Work required:
Up to and including the line with "perfect $(2\rightarrow 1,3)$ RAC.", output the records exactly as they appear.
START Data for processing
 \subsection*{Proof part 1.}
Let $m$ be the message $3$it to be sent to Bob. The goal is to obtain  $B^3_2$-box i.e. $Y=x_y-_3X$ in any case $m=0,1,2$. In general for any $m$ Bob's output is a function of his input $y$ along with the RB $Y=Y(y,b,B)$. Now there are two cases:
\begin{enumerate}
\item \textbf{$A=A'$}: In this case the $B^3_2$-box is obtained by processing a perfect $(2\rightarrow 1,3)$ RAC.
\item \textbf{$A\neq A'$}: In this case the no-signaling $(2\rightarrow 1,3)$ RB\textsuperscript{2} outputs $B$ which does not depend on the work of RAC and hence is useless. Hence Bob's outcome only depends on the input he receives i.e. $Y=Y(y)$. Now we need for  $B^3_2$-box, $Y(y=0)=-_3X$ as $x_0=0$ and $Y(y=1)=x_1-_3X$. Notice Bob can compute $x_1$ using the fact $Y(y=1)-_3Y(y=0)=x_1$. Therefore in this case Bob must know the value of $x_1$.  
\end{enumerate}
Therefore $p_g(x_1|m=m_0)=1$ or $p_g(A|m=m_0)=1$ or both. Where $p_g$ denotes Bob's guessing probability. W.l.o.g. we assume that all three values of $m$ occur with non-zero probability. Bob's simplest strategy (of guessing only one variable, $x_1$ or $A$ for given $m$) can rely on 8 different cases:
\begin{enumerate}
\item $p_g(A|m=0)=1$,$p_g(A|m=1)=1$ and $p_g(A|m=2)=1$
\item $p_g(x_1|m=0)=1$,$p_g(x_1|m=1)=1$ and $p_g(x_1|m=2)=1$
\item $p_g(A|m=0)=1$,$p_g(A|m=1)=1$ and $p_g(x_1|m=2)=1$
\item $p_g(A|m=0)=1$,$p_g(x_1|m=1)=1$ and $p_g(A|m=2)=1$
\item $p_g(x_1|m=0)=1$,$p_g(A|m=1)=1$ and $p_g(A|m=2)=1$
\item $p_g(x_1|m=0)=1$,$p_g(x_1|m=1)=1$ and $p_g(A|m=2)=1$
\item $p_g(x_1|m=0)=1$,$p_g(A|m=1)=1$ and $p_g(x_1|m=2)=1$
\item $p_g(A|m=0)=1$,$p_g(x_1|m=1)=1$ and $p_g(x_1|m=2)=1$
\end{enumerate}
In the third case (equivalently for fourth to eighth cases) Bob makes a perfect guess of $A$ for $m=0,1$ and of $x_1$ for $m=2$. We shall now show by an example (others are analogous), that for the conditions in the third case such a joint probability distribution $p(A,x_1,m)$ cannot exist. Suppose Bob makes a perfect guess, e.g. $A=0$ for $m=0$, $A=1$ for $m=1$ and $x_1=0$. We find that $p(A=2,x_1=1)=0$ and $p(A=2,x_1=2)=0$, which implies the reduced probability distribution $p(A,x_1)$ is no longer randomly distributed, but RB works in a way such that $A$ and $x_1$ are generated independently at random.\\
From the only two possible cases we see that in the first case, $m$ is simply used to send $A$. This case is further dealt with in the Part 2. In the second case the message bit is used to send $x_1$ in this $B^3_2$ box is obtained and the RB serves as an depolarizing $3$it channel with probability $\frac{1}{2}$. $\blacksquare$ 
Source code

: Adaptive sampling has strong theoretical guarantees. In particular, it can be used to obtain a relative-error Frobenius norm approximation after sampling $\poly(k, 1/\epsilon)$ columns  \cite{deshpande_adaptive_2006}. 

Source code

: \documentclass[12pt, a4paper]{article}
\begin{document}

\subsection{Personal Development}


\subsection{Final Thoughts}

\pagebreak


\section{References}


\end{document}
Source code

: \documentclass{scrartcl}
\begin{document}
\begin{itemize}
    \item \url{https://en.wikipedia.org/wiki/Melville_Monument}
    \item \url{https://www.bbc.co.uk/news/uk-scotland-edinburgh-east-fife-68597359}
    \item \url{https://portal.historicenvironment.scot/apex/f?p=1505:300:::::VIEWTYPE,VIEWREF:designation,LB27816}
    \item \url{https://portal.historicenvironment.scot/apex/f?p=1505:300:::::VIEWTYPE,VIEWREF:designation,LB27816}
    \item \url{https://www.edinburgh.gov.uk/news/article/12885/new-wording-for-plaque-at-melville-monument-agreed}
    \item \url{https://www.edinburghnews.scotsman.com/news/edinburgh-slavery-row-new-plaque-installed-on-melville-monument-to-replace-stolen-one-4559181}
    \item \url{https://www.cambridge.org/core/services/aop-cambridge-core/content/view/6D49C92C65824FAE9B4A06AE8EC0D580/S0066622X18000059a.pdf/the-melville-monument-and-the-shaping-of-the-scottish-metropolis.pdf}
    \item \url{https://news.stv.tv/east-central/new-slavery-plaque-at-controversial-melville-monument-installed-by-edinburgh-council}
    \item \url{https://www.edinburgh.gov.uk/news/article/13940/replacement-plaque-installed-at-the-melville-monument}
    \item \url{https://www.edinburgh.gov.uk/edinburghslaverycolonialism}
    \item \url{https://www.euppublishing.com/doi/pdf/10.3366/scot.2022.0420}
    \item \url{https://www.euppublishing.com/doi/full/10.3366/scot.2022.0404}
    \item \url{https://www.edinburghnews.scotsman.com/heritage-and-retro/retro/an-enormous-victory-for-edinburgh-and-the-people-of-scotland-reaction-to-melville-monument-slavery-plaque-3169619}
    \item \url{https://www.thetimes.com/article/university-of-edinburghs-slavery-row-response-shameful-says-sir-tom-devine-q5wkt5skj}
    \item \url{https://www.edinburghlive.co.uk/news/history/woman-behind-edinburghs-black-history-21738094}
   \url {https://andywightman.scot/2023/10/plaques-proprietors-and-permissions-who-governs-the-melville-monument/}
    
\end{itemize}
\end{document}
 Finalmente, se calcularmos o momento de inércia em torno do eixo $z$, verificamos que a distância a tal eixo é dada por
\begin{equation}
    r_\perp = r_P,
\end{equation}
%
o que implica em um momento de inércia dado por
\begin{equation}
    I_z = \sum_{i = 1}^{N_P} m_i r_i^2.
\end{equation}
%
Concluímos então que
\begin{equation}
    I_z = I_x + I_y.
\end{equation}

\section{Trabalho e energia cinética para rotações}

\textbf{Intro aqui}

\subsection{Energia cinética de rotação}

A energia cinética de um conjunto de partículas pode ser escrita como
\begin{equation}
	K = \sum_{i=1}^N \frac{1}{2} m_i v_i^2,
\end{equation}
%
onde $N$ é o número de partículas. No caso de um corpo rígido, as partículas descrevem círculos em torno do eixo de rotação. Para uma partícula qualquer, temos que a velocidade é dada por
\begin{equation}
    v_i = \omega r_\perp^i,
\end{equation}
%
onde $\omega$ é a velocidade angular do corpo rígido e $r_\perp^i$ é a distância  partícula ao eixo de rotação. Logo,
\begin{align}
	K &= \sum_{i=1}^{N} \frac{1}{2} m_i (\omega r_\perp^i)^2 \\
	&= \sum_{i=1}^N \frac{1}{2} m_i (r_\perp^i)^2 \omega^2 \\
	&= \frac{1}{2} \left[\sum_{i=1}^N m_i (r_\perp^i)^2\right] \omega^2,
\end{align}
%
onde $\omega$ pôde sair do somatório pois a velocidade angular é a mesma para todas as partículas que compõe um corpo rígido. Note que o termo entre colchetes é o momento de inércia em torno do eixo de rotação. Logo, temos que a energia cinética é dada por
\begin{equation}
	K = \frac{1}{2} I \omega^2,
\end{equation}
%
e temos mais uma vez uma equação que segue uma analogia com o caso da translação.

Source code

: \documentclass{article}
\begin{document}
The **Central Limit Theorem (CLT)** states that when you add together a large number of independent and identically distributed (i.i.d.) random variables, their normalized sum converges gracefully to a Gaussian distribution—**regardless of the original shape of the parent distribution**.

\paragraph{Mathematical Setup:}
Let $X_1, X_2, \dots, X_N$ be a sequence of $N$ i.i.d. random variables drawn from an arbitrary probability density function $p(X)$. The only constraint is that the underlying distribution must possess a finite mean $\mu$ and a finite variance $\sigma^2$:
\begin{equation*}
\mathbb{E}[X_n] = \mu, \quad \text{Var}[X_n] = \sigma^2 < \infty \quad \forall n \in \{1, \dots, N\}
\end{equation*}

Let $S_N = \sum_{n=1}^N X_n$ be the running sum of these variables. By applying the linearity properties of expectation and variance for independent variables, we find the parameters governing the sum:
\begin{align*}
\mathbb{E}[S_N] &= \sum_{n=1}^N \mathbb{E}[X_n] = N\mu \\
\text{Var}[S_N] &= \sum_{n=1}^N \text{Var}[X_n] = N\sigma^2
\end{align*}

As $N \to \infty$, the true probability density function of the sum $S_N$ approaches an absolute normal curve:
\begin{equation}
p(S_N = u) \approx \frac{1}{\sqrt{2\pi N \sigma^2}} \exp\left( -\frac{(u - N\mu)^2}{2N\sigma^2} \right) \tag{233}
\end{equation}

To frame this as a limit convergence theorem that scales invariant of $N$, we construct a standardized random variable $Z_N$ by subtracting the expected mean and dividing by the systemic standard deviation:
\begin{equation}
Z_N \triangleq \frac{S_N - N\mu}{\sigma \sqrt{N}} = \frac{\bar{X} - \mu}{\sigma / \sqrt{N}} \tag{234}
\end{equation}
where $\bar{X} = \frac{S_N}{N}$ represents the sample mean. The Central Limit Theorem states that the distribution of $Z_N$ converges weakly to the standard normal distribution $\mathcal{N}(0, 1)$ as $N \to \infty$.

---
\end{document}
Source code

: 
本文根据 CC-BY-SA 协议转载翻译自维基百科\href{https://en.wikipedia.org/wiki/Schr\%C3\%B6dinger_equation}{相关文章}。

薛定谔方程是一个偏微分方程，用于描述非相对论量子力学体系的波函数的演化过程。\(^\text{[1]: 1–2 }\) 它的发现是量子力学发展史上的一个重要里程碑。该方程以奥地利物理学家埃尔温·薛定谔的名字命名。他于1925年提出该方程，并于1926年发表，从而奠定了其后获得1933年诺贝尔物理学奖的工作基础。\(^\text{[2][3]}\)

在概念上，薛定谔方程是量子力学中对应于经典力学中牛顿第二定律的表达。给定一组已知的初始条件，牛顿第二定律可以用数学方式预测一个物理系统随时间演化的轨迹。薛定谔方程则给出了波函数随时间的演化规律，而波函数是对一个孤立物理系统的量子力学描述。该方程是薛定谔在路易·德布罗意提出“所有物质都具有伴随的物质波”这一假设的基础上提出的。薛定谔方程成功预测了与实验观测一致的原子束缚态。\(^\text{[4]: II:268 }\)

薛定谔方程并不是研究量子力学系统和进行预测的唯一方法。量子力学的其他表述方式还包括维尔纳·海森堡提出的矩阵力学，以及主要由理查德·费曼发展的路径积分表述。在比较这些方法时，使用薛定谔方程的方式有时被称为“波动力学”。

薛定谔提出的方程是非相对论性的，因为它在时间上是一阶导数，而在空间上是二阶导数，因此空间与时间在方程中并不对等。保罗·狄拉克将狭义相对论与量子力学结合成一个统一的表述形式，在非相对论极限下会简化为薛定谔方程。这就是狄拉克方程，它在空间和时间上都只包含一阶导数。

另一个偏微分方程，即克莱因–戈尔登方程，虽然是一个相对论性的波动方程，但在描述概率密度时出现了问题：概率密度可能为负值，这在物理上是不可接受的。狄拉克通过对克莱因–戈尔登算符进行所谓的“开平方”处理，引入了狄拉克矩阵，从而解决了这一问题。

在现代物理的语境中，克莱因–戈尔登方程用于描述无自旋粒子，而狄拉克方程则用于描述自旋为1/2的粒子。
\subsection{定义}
END Data for processing
Written answer:
 \subsection*{Proof part 1.}
Let $m$ be the message $3$it to be sent to Bob. The goal is to obtain  $B^3_2$-box i.e. $Y=x_y-_3X$ in any case $m=0,1,2$. In general for any $m$ Bob's output is a function of his input $y$ along with the RB $Y=Y(y,b,B)$. Now there are two cases:
\begin{enumerate}
\item \textbf{$A=A'$}: In this case the $B^3_2$-box is obtained by processing a perfect $(2\rightarrow 1,3)$ RAC.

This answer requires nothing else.